The Australian Criminal Intelligence Commission has today released the second report of the National Wastewater Drug Monitoring Program, revealing that cocaine consumption is on the rise in the Australian Capital Territory, but consumption of methylamphetamine and alcohol is below the national average.
Minister for Justice, the Hon. Michael Keenan MP launched the report alongside Australian Criminal Intelligence Commission Chief Executive Officer, Mr Chris Dawson APM, in Perth.
“While methylamphetamine remained the highest consumed illicit drug of those tested across all regions of Australia, findings show cocaine usage in the Australian Capital Territory increased from August 2016 to February 2017,” Mr Dawson said.
“These findings complement the recently released Illicit Drug Data Report, which revealed increases in the number of cocaine seizures and arrests and the weight of cocaine seized in the Australian Capital Territory in 2015–16.

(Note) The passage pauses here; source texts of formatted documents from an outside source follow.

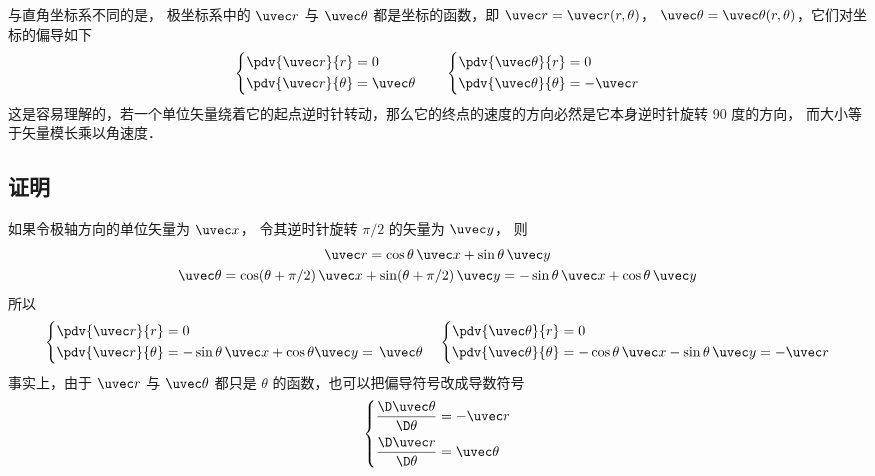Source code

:

与直角坐标系不同的是， 极坐标系中的 $\uvec r$ 与 $\uvec \theta $ 都是坐标的函数，即 $\uvec r = \uvec r (r,\theta)$， $\uvec \theta  = \uvec \theta (r,\theta)$，它们对坐标的偏导如下
\begin{equation}\label{Dpol1_eq1}
\left\{ \begin{aligned}
\pdv{\uvec r}{r} &= 0\\
\pdv{\uvec r}{\theta} &= \uvec \theta 
\end{aligned} \right.
\qquad
\left\{ \begin{aligned}
\pdv{\uvec \theta}{r} &= 0\\
\pdv{\uvec \theta}{\theta} &=  - \uvec r
\end{aligned} \right.
\end{equation}
这是容易理解的，若一个单位矢量绕着它的起点逆时针转动，那么它的终点的速度的方向必然是它本身逆时针旋转 90 度的方向， 而大小等于矢量模长乘以角速度．
\subsection{证明}
如果令极轴方向的单位矢量为 $\uvec x$， 令其逆时针旋转 $\pi/2$ 的矢量为 $\uvec y$， 则
\begin{gather}
\uvec r = \cos \theta \,\uvec x + \sin \theta \,\uvec y\\
\uvec \theta  = \cos (\theta +\pi/2)\,\uvec x + \sin (\theta +\pi/2)\,\uvec y
=  - \sin \theta \,\uvec x + \cos \theta \,\uvec y
\end{gather} 
所以
\begin{equation}
\left\{ \begin{aligned}
\pdv{\uvec r}{r} &= 0\\
\pdv{\uvec r}{\theta} &=  - \sin \theta \,\uvec x + \cos \theta \uvec y = \,\uvec \theta 
\end{aligned} \right.
\quad
\left\{ \begin{aligned}
\pdv{\uvec \theta}{r} &= 0\\
\pdv{\uvec \theta}{\theta} &=  - \cos \theta \,\uvec x - \sin \theta \,\uvec y =  - \uvec r
\end{aligned} \right.
\end{equation}  
事实上，由于 $\uvec r$ 与 $\uvec \theta $ 都只是 $\theta$ 的函数，也可以把偏导符号改成导数符号
 \begin{equation}
\left\{ \begin{aligned}
\frac{{\D \uvec \theta }}{{\D \theta }} &=  - \uvec r\\
\frac{{\D \uvec r}}{{\D \theta }} &= \uvec \theta 
\end{aligned} \right.
\end{equation}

“The emerging trend of cocaine use, and therefore demand, in the Australian Capital Territory makes it clear that a multi-faceted approach to combating illicit drugs in Australia in vital—it cannot be addressed by law enforcement alone.”
The second report of the National Wastewater Drug Monitoring Program found that of the substances tested:
- The Australian Capital Territory and South Australia had the highest capital city level of oxycodone.
- Consumption of MDMA in the Australian Capital Territory increased dramatically in December 2016.
- For the second time, alcohol and tobacco were consistently the highest consumed substances of those tested in all states and territories.
- Among the illicit drugs tested, methylamphetamine consumption was the highest across all regions of Australia, including both capital city and regional sites.
“The National Wastewater Drug Monitoring Program provides government, law enforcement, and health agencies with an objective evidence base and a timely and regular measure of drug use and emerging trends,” Mr Dawson said.
“We are committed to providing a strong evidence base to inform policy and operational decisions and will continue working with our partners to connect, discover, understand and respond to the threat and harm caused by illicit drug activity.”
For the second report, 37 wastewater treatment plants across Australia participated in the collection of wastewater samples covering thirteen substances. There was one site tested in the Australian Capital Territory, with samples collected in October and December 2016, and February 2017.
The Australian Criminal Intelligence Commission received $3.6 million over three years from Proceeds of Crime funding for the National Wastewater Drug Monitoring Program and has commissioned the University of Queensland and the University of South Australia to undertake the program and prepare the research reports containing its findings.
The report is available from the Australian Criminal Intelligence Commission website.